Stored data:
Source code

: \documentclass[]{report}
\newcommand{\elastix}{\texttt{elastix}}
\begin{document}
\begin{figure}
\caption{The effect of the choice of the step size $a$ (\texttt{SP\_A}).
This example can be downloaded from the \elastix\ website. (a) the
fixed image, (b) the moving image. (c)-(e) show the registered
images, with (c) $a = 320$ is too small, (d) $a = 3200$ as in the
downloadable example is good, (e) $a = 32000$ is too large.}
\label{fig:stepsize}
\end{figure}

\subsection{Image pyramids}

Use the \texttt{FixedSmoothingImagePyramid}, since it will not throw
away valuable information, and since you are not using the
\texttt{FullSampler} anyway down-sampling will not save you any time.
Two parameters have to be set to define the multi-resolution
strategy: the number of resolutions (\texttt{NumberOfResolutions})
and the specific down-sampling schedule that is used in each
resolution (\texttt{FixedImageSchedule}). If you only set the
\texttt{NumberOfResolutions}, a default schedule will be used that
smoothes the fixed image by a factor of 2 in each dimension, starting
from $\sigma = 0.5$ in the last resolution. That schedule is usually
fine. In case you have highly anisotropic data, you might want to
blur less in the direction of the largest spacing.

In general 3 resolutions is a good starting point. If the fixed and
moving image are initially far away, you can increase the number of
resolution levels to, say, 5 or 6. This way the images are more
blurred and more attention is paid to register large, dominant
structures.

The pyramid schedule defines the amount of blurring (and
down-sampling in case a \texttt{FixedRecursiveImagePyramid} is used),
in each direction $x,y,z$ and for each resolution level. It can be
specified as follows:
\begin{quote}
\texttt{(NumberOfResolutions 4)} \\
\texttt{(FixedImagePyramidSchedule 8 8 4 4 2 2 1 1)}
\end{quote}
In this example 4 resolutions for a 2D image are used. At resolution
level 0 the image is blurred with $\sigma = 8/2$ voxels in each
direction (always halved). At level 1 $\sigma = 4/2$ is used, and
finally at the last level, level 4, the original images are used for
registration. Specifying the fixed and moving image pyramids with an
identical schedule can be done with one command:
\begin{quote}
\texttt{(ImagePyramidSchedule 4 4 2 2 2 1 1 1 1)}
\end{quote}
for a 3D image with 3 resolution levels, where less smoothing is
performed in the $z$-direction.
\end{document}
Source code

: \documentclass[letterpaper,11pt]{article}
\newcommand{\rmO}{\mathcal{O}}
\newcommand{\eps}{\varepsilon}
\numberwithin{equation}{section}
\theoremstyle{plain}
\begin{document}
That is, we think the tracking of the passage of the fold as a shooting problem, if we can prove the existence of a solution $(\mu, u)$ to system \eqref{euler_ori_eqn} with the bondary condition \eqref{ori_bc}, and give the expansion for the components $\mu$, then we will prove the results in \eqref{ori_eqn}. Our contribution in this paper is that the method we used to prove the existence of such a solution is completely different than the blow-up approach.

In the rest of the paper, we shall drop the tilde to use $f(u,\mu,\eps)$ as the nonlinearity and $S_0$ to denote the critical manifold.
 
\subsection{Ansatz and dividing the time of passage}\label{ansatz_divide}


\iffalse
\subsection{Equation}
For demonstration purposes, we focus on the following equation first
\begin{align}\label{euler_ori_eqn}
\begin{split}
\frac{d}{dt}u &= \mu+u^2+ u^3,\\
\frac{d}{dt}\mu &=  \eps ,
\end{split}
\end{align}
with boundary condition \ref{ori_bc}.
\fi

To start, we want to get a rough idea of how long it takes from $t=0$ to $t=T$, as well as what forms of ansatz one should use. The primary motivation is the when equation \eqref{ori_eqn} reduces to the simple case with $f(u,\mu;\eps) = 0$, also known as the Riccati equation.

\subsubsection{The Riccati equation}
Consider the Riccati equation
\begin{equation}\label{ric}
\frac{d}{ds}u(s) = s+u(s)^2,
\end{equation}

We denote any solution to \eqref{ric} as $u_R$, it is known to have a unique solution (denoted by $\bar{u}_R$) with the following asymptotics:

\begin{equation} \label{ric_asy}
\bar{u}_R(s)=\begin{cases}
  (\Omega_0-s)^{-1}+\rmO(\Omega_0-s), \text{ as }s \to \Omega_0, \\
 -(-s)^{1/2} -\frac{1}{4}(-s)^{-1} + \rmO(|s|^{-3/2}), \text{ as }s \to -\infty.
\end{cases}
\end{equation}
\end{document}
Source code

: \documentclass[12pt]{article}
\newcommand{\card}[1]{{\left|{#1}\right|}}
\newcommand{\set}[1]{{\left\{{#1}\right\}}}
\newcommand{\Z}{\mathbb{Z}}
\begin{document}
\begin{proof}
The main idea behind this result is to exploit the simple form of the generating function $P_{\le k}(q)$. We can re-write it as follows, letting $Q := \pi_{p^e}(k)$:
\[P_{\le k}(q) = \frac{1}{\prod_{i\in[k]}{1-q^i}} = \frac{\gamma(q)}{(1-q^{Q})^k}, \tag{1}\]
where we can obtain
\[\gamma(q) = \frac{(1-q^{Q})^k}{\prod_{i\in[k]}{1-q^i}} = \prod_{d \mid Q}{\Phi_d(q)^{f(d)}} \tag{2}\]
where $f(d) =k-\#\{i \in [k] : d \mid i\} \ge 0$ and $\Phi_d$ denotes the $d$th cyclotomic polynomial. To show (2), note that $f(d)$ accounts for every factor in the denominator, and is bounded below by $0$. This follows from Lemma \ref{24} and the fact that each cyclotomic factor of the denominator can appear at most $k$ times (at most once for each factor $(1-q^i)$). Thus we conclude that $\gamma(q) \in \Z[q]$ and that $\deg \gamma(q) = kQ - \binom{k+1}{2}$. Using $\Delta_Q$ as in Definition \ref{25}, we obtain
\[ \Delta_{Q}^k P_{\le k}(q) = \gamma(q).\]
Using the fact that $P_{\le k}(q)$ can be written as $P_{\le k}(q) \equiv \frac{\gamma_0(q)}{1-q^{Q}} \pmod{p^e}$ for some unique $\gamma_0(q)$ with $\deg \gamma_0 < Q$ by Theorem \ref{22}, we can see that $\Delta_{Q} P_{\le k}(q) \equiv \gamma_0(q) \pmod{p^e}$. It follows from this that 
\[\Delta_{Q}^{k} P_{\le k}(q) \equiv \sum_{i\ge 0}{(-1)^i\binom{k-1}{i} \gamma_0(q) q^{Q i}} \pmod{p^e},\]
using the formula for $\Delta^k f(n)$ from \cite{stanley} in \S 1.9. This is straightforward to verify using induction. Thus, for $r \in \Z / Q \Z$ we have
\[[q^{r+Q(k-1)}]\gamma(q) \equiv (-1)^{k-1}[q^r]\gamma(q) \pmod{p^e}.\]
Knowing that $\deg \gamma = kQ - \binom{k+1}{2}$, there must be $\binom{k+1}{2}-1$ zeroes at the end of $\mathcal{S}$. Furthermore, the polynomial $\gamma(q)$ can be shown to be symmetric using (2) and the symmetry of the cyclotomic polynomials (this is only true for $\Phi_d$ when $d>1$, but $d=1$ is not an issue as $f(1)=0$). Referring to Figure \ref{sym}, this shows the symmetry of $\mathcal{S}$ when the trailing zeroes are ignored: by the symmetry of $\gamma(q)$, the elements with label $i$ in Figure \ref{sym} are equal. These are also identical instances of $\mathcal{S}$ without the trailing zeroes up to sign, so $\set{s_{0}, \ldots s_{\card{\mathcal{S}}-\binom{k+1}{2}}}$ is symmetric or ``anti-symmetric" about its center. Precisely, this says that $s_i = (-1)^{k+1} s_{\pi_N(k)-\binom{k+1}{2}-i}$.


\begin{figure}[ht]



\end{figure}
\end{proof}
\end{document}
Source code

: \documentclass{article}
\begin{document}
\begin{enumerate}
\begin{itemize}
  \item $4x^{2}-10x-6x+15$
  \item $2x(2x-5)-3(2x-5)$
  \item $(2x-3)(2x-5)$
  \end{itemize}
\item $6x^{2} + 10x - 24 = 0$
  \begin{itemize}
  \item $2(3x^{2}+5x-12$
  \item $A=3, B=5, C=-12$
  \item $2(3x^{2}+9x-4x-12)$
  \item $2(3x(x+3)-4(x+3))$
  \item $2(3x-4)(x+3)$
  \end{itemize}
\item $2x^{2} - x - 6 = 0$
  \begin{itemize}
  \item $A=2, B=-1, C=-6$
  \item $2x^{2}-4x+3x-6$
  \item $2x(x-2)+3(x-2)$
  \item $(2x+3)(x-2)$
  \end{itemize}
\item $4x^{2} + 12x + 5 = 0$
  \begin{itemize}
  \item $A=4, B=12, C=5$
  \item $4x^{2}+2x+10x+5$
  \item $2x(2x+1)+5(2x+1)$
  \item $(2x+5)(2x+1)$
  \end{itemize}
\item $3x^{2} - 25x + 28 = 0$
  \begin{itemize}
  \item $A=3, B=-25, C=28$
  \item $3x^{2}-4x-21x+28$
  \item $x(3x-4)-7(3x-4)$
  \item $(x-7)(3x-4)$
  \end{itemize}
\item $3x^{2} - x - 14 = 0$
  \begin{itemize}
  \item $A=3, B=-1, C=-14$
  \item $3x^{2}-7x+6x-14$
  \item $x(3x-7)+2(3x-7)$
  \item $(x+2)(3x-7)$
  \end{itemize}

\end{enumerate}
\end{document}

* Work task *
For this exercise, return every line from the data that holds the string "Riccati".

* Solved exercise *
To start, we want to get a rough idea of how long it takes from $t=0$ to $t=T$, as well as what forms of ansatz one should use. The primary motivation is the when equation \eqref{ori_eqn} reduces to the simple case with $f(u,\mu;\eps) = 0$, also known as the Riccati equation.
\subsubsection{The Riccati equation}
Consider the Riccati equation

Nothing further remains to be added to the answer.